A woman’s right to choose how to raise her own children, that is. I came across an interesting article in the Washington Post, published a few days ago, called Unleashing the Wrath of Stay- at- Home Moms. I missed the original controversy, last December, when the author published an article in The American Prospect putting forth the following premises (taken from the Washington Post article):
1) Women who quit their jobs to stay home with their children were making a mistake;
2) The tasks of housekeeping and child rearing were not worthy of the
full time and talents of intelligent and educated human beings, because:
a) They do not require a great intellect;
b) They are not honored; and
c) They do not involve risks and the rewards that risk brings.
These assumptions shocked me, frankly. Perhaps most telling is her history of how she arrived at these assumptions: She set out to research “how the
first generation of women to grow up with feminism managed their marriages … When I began my book research in 2002 by calling couples who had announced their weddings in the Sunday New York Times in 1996, I thought I’d find a bunch of female managers, lawyers, journalists and doctors. Instead, they were, as my first interviewee described his wife, ‘at home in Brooklyn taking care of’ the children.”
Even her premise is a faulty assumption; that the first generation of women to grow up with feminist mothers began marrying in 1996. It is my belief that it is much earlier, and that women who were raised by working mothers more often choose to stay home themselves to raise their own children.

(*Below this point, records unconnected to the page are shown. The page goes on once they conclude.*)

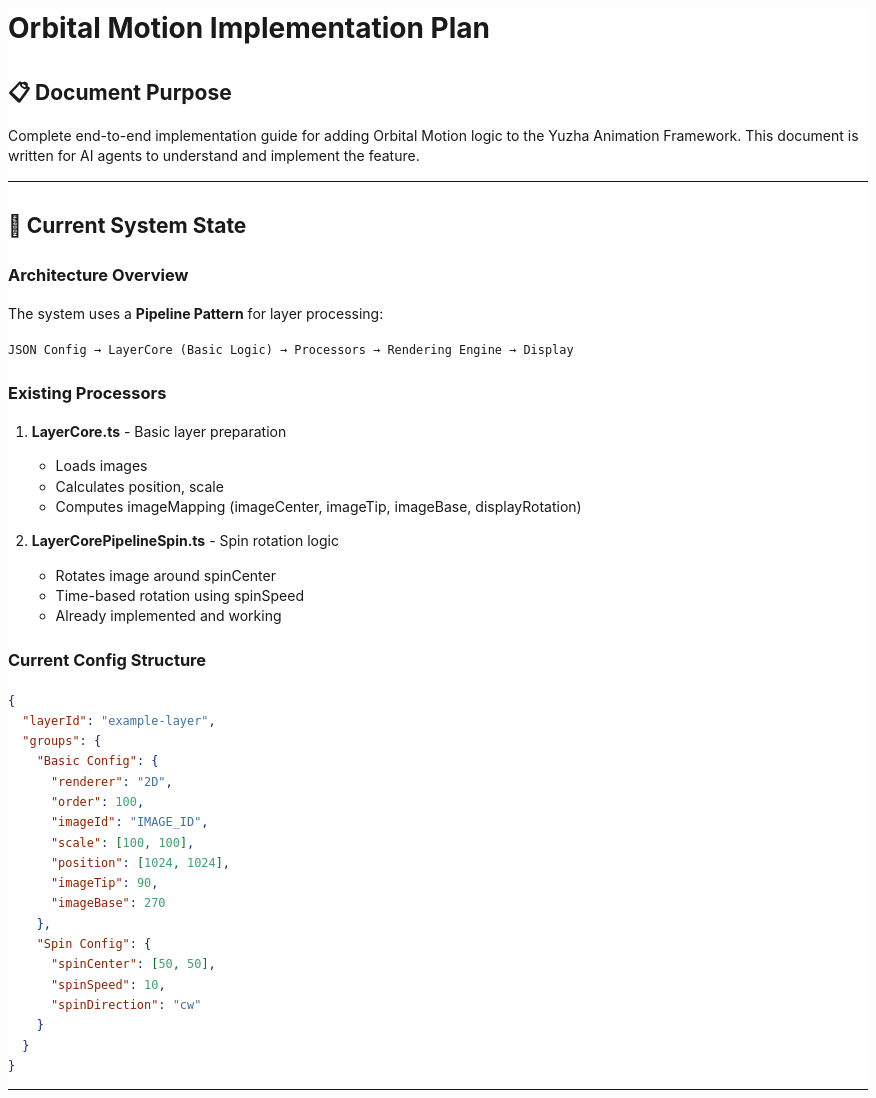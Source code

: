 # Orbital Motion Implementation Plan

## 📋 Document Purpose

Complete end-to-end implementation guide for adding Orbital Motion logic to the Yuzha Animation Framework. This document is written for AI agents to understand and implement the feature.

---

## 🎯 Current System State

### Architecture Overview

The system uses a **Pipeline Pattern** for layer processing:

```
JSON Config → LayerCore (Basic Logic) → Processors → Rendering Engine → Display
```

### Existing Processors

1. **LayerCore.ts** - Basic layer preparation
   - Loads images
   - Calculates position, scale
   - Computes imageMapping (imageCenter, imageTip, imageBase, displayRotation)

2. **LayerCorePipelineSpin.ts** - Spin rotation logic
   - Rotates image around spinCenter
   - Time-based rotation using spinSpeed
   - Already implemented and working

### Current Config Structure

```json
{
  "layerId": "example-layer",
  "groups": {
    "Basic Config": {
      "renderer": "2D",
      "order": 100,
      "imageId": "IMAGE_ID",
      "scale": [100, 100],
      "position": [1024, 1024],
      "imageTip": 90,
      "imageBase": 270
    },
    "Spin Config": {
      "spinCenter": [50, 50],
      "spinSpeed": 10,
      "spinDirection": "cw"
    }
  }
}
```

---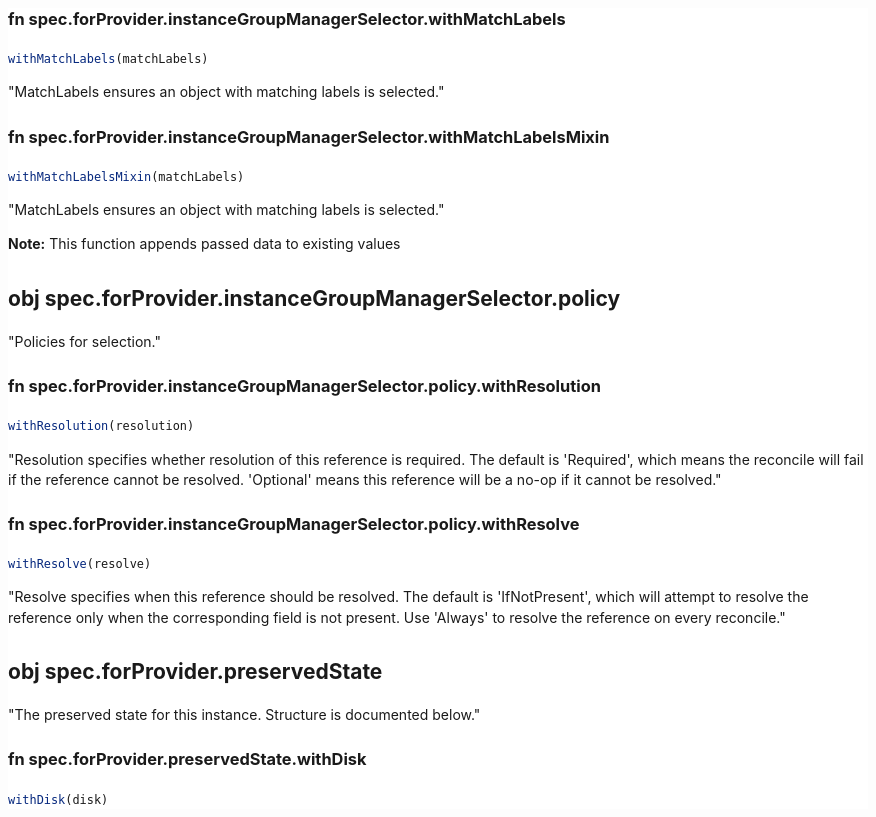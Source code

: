 ### fn spec.forProvider.instanceGroupManagerSelector.withMatchLabels

```ts
withMatchLabels(matchLabels)
```

"MatchLabels ensures an object with matching labels is selected."

### fn spec.forProvider.instanceGroupManagerSelector.withMatchLabelsMixin

```ts
withMatchLabelsMixin(matchLabels)
```

"MatchLabels ensures an object with matching labels is selected."

**Note:** This function appends passed data to existing values

## obj spec.forProvider.instanceGroupManagerSelector.policy

"Policies for selection."

### fn spec.forProvider.instanceGroupManagerSelector.policy.withResolution

```ts
withResolution(resolution)
```

"Resolution specifies whether resolution of this reference is required. The default is 'Required', which means the reconcile will fail if the reference cannot be resolved. 'Optional' means this reference will be a no-op if it cannot be resolved."

### fn spec.forProvider.instanceGroupManagerSelector.policy.withResolve

```ts
withResolve(resolve)
```

"Resolve specifies when this reference should be resolved. The default is 'IfNotPresent', which will attempt to resolve the reference only when the corresponding field is not present. Use 'Always' to resolve the reference on every reconcile."

## obj spec.forProvider.preservedState

"The preserved state for this instance. Structure is documented below."

### fn spec.forProvider.preservedState.withDisk

```ts
withDisk(disk)
```
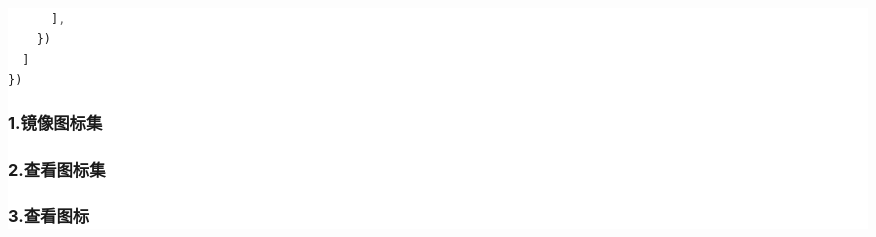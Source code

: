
 ```ts
      ],
    })
  ]
})
```

### 1.镜像图标集

<DemoBlock><a-image :preview="true"  src="/docs/images/other/iconify镜像.png" /></DemoBlock>

### 2.查看图标集

<DemoBlock><a-image :preview="true"  src="/docs/images/other/iconify查看图标集.png" /></DemoBlock>

### 3.查看图标

<DemoBlock><a-image :preview="true"  src="/docs/images/other/iconify镜像图标集使用.png" /></DemoBlock>
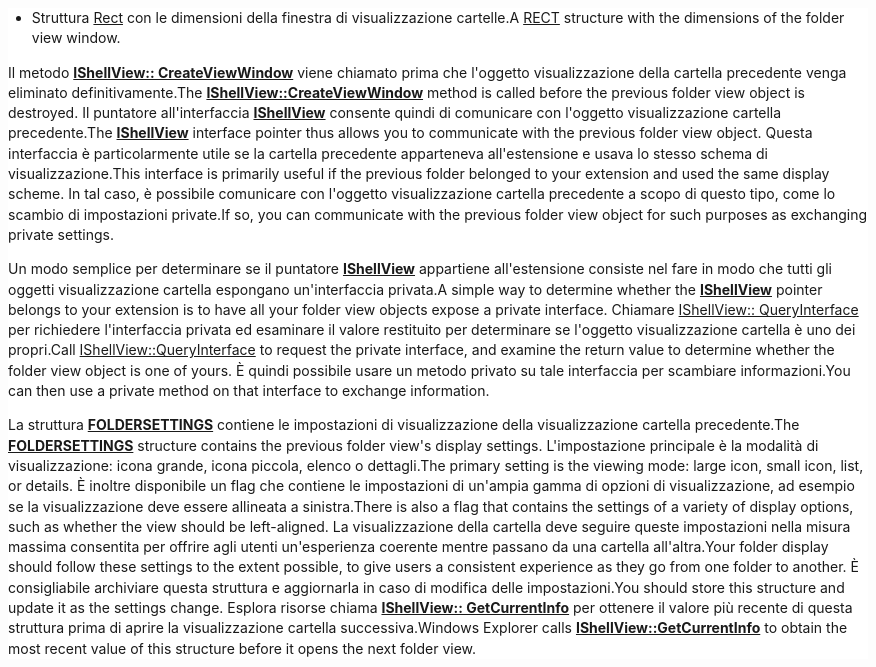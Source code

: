 -   <span data-ttu-id="a3b96-159">Struttura [Rect](/previous-versions//ms536136(v=vs.85)) con le dimensioni della finestra di visualizzazione cartelle.</span><span class="sxs-lookup"><span data-stu-id="a3b96-159">A [RECT](/previous-versions//ms536136(v=vs.85)) structure with the dimensions of the folder view window.</span></span>

<span data-ttu-id="a3b96-160">Il metodo [**IShellView:: CreateViewWindow**](/windows/desktop/api/shobjidl_core/nf-shobjidl_core-ishellview-createviewwindow) viene chiamato prima che l'oggetto visualizzazione della cartella precedente venga eliminato definitivamente.</span><span class="sxs-lookup"><span data-stu-id="a3b96-160">The [**IShellView::CreateViewWindow**](/windows/desktop/api/shobjidl_core/nf-shobjidl_core-ishellview-createviewwindow) method is called before the previous folder view object is destroyed.</span></span> <span data-ttu-id="a3b96-161">Il puntatore all'interfaccia [**IShellView**](/windows/desktop/api/shobjidl_core/nn-shobjidl_core-ishellview) consente quindi di comunicare con l'oggetto visualizzazione cartella precedente.</span><span class="sxs-lookup"><span data-stu-id="a3b96-161">The [**IShellView**](/windows/desktop/api/shobjidl_core/nn-shobjidl_core-ishellview) interface pointer thus allows you to communicate with the previous folder view object.</span></span> <span data-ttu-id="a3b96-162">Questa interfaccia è particolarmente utile se la cartella precedente apparteneva all'estensione e usava lo stesso schema di visualizzazione.</span><span class="sxs-lookup"><span data-stu-id="a3b96-162">This interface is primarily useful if the previous folder belonged to your extension and used the same display scheme.</span></span> <span data-ttu-id="a3b96-163">In tal caso, è possibile comunicare con l'oggetto visualizzazione cartella precedente a scopo di questo tipo, come lo scambio di impostazioni private.</span><span class="sxs-lookup"><span data-stu-id="a3b96-163">If so, you can communicate with the previous folder view object for such purposes as exchanging private settings.</span></span>

<span data-ttu-id="a3b96-164">Un modo semplice per determinare se il puntatore [**IShellView**](/windows/desktop/api/shobjidl_core/nn-shobjidl_core-ishellview) appartiene all'estensione consiste nel fare in modo che tutti gli oggetti visualizzazione cartella espongano un'interfaccia privata.</span><span class="sxs-lookup"><span data-stu-id="a3b96-164">A simple way to determine whether the [**IShellView**](/windows/desktop/api/shobjidl_core/nn-shobjidl_core-ishellview) pointer belongs to your extension is to have all your folder view objects expose a private interface.</span></span> <span data-ttu-id="a3b96-165">Chiamare [IShellView:: QueryInterface](/windows/win32/api/unknwn/nf-unknwn-iunknown-queryinterface(q)) per richiedere l'interfaccia privata ed esaminare il valore restituito per determinare se l'oggetto visualizzazione cartella è uno dei propri.</span><span class="sxs-lookup"><span data-stu-id="a3b96-165">Call [IShellView::QueryInterface](/windows/win32/api/unknwn/nf-unknwn-iunknown-queryinterface(q)) to request the private interface, and examine the return value to determine whether the folder view object is one of yours.</span></span> <span data-ttu-id="a3b96-166">È quindi possibile usare un metodo privato su tale interfaccia per scambiare informazioni.</span><span class="sxs-lookup"><span data-stu-id="a3b96-166">You can then use a private method on that interface to exchange information.</span></span>

<span data-ttu-id="a3b96-167">La struttura [**FOLDERSETTINGS**](/windows/desktop/api/shobjidl_core/ns-shobjidl_core-foldersettings) contiene le impostazioni di visualizzazione della visualizzazione cartella precedente.</span><span class="sxs-lookup"><span data-stu-id="a3b96-167">The [**FOLDERSETTINGS**](/windows/desktop/api/shobjidl_core/ns-shobjidl_core-foldersettings) structure contains the previous folder view's display settings.</span></span> <span data-ttu-id="a3b96-168">L'impostazione principale è la modalità di visualizzazione: icona grande, icona piccola, elenco o dettagli.</span><span class="sxs-lookup"><span data-stu-id="a3b96-168">The primary setting is the viewing mode: large icon, small icon, list, or details.</span></span> <span data-ttu-id="a3b96-169">È inoltre disponibile un flag che contiene le impostazioni di un'ampia gamma di opzioni di visualizzazione, ad esempio se la visualizzazione deve essere allineata a sinistra.</span><span class="sxs-lookup"><span data-stu-id="a3b96-169">There is also a flag that contains the settings of a variety of display options, such as whether the view should be left-aligned.</span></span> <span data-ttu-id="a3b96-170">La visualizzazione della cartella deve seguire queste impostazioni nella misura massima consentita per offrire agli utenti un'esperienza coerente mentre passano da una cartella all'altra.</span><span class="sxs-lookup"><span data-stu-id="a3b96-170">Your folder display should follow these settings to the extent possible, to give users a consistent experience as they go from one folder to another.</span></span> <span data-ttu-id="a3b96-171">È consigliabile archiviare questa struttura e aggiornarla in caso di modifica delle impostazioni.</span><span class="sxs-lookup"><span data-stu-id="a3b96-171">You should store this structure and update it as the settings change.</span></span> <span data-ttu-id="a3b96-172">Esplora risorse chiama [**IShellView:: GetCurrentInfo**](/windows/desktop/api/shobjidl_core/nf-shobjidl_core-ishellview-getcurrentinfo) per ottenere il valore più recente di questa struttura prima di aprire la visualizzazione cartella successiva.</span><span class="sxs-lookup"><span data-stu-id="a3b96-172">Windows Explorer calls [**IShellView::GetCurrentInfo**](/windows/desktop/api/shobjidl_core/nf-shobjidl_core-ishellview-getcurrentinfo) to obtain the most recent value of this structure before it opens the next folder view.</span></span>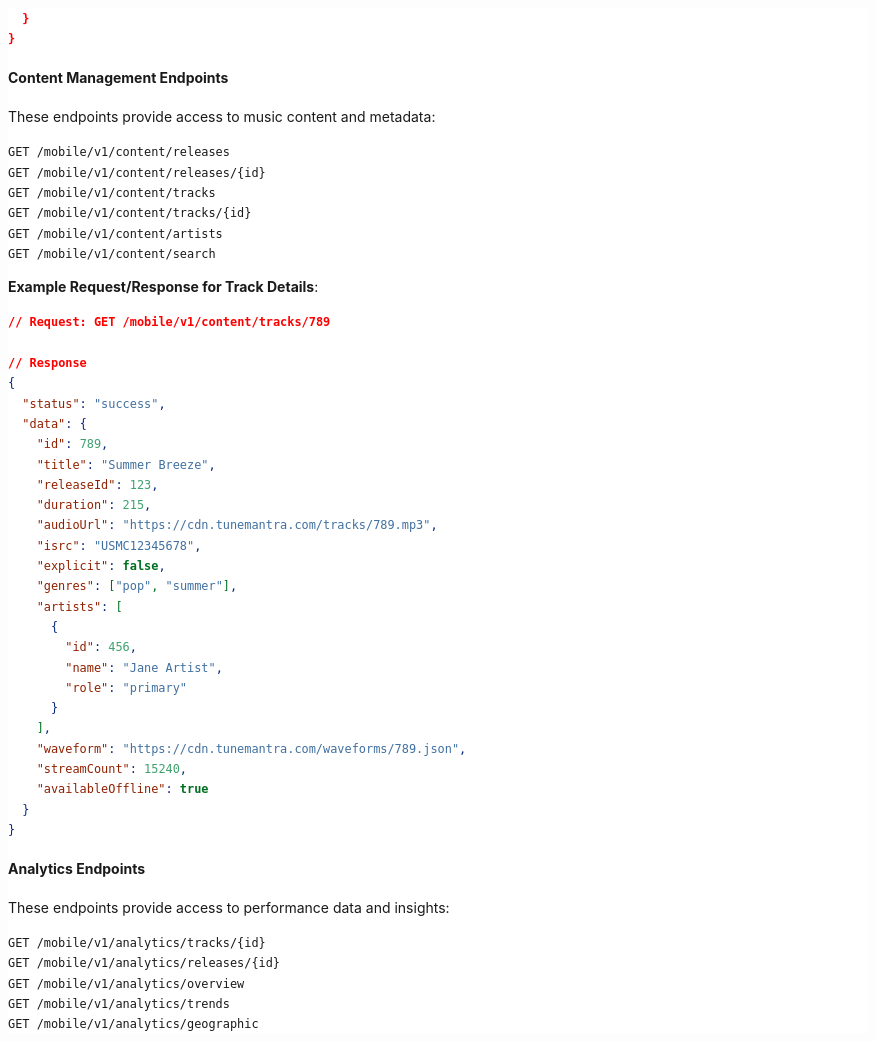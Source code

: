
 ```json
  }
}
```

#### Content Management Endpoints

These endpoints provide access to music content and metadata:

```
GET /mobile/v1/content/releases
GET /mobile/v1/content/releases/{id}
GET /mobile/v1/content/tracks
GET /mobile/v1/content/tracks/{id}
GET /mobile/v1/content/artists
GET /mobile/v1/content/search
```

**Example Request/Response for Track Details**:

```json
// Request: GET /mobile/v1/content/tracks/789

// Response
{
  "status": "success",
  "data": {
    "id": 789,
    "title": "Summer Breeze",
    "releaseId": 123,
    "duration": 215,
    "audioUrl": "https://cdn.tunemantra.com/tracks/789.mp3",
    "isrc": "USMC12345678",
    "explicit": false,
    "genres": ["pop", "summer"],
    "artists": [
      {
        "id": 456,
        "name": "Jane Artist",
        "role": "primary"
      }
    ],
    "waveform": "https://cdn.tunemantra.com/waveforms/789.json",
    "streamCount": 15240,
    "availableOffline": true
  }
}
```

#### Analytics Endpoints

These endpoints provide access to performance data and insights:

```
GET /mobile/v1/analytics/tracks/{id}
GET /mobile/v1/analytics/releases/{id}
GET /mobile/v1/analytics/overview
GET /mobile/v1/analytics/trends
GET /mobile/v1/analytics/geographic
```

The author admits she is retired with married grown children, so I assume she is older than I am — I am in my mid- 40s. But was she raised by a mother who worked full- time? Was she raised by minimum- wage day care providers? I was. My mother worked full- time. Being raised by babysitters who do not love you, who you know do not love you, who you know are only giving you basic minimum care because your mother is paying them to do so, is a horrible childhood. Going to a stranger’s house after school and not your own home, day in and day out for years on end, is horrible. I turned 18 in 1979, and then already knew that I would be a stay- at- home mom when I married and had my own children. My younger sister is a stay- at- home mom for the same reason – we hated being raised by babysitters.
I wonder how many of those women who married in 1996 were raised in day care and by babysitters, and I wonder how many chose to stay home to raise their own children because their own experience in day care was heart- wrenching. I wonder if the author asked that question. Somehow, I doubt
it.
To be continued …
lattegems says
I was married in 1997. I had a mom who worked sometimes. She was a real estate agent when I was little and when I was older, she worked in a quaint little sewing store across town. I remember coming home in middle school and being “latch key” kid–letting myself in and staying by myself for about 3 hours. I didn’t then, but I could’ve gotten into a lot of trouble. In high school, mom working meant I could skip school with my boyfriend and come home and get into all kinds of trouble.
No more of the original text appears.